Records supplied Start Marker

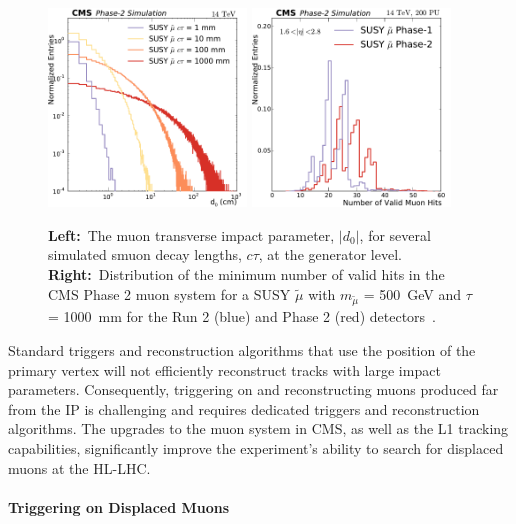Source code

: \begin{figure}[t]\begin{center}
\includegraphics[width=0.47\textwidth]{figures/Stage0h1_0_d0_smuon_daughter}
\includegraphics[width=0.47\textwidth]{figures/MuonHitsEndcap}
\caption{
{\bf Left:}~The muon transverse impact parameter, $|d_{0}|$, for several simulated smuon decay lengths, $c\tau$, at the generator level.
{\bf Right:}~Distribution of the minimum number of valid hits in the CMS Phase 2 muon system for a SUSY $\widetilde{\mu}$ with $m_{\widetilde{\mu}}$ = 500~GeV and $\tau$ = 1000~mm for the Run 2 (blue) and Phase 2 (red) detectors~\cite{Lourenco:2283189}.
}
\label{fig:perfDisplaced}
\end{center}
\end{figure}

Standard triggers and reconstruction algorithms that use the position of the primary vertex will not efficiently reconstruct tracks with large impact parameters. Consequently, triggering on and reconstructing muons produced far  from the IP is challenging and requires dedicated triggers and reconstruction algorithms. The upgrades to the muon system in CMS, as well as the L1 tracking capabilities, significantly improve the experiment's ability to search for displaced muons at the HL-LHC.

\paragraph{Triggering on Displaced Muons}

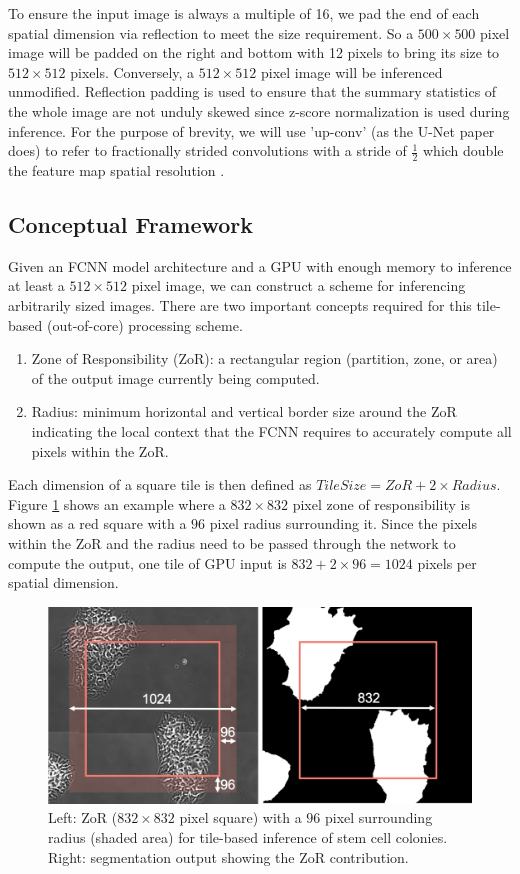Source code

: \documentclass[runningheads]{llncs}
\begin{document}
To ensure the input image is always a multiple of 16, we pad the end of each spatial dimension via reflection to meet the size requirement. So a $500 \times 500$ pixel image will be padded on the right and bottom with 12 pixels to bring its size to $512 \times 512$ pixels. Conversely, a $512 \times 512$ pixel image will be inferenced unmodified. Reflection padding is used to ensure that the summary statistics of the whole image are not unduly skewed since z-score normalization is used during inference. 
For the purpose of brevity, we will use 'up-conv' (as the U-Net paper does) to refer to fractionally strided convolutions with a stride of $\frac{1}{2}$ which double the feature map spatial resolution \cite{Dumoulin2018}.

\subsection{Conceptual Framework}

Given an FCNN model architecture and a GPU with enough memory to inference at least a $512 \times 512$ pixel image, we can construct a scheme for inferencing arbitrarily sized images. There are two important concepts required for this tile-based (out-of-core) processing scheme. 
\begin{enumerate}
	\item Zone of Responsibility (ZoR): a rectangular region (partition, zone, or area) of the output image currently being computed.
	\item Radius: minimum horizontal and vertical border size around the ZoR indicating the local context that the FCNN requires to accurately compute all pixels within the ZoR.
\end{enumerate}

Each dimension of a square tile is then defined as $TileSize = ZoR + 2 \times Radius$. 
Figure \ref{fig:zor} shows an example where a $832 \times 832$ pixel zone of responsibility is shown as a red square with a $96$ pixel radius surrounding it. 
Since the pixels within the ZoR and the radius need to be passed through the network to compute the output, one tile of GPU input is $832 + 2 \times 96 = 1024$ pixels per spatial dimension.

\begin{figure}[h!]
	\centering
		\includegraphics[width=\linewidth]{figs/zor.png}
	\caption{Left: ZoR ($832 \times 832$ pixel square) with a $96$ pixel surrounding radius (shaded area) for tile-based inference of stem cell colonies. Right: segmentation output showing the ZoR contribution.}
	\label{fig:zor}
\end{figure}
\end{document}
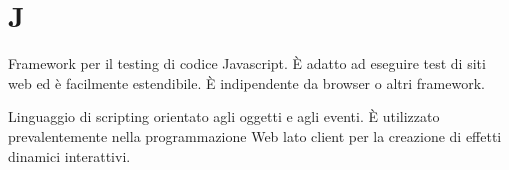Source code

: \section{J}

Framework per il testing di codice Javascript. È adatto ad eseguire test di siti web ed è facilmente estendibile. È indipendente da browser o altri framework.

Linguaggio di scripting orientato agli oggetti e agli eventi. È utilizzato prevalentemente nella programmazione Web lato client per la creazione di effetti dinamici interattivi.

Records supplied End Marker

- **Exercise instructions**:
Nothing but the lines from the line that contains "Framework per il" to the last line of the records above should appear in the answer; please copy them exactly.

- **Reply to the task**:
Framework per il testing di codice Javascript. È adatto ad eseguire test di siti web ed è facilmente estendibile. È indipendente da browser o altri framework.

Linguaggio di scripting orientato agli oggetti e agli eventi. È utilizzato prevalentemente nella programmazione Web lato client per la creazione di effetti dinamici interattivi.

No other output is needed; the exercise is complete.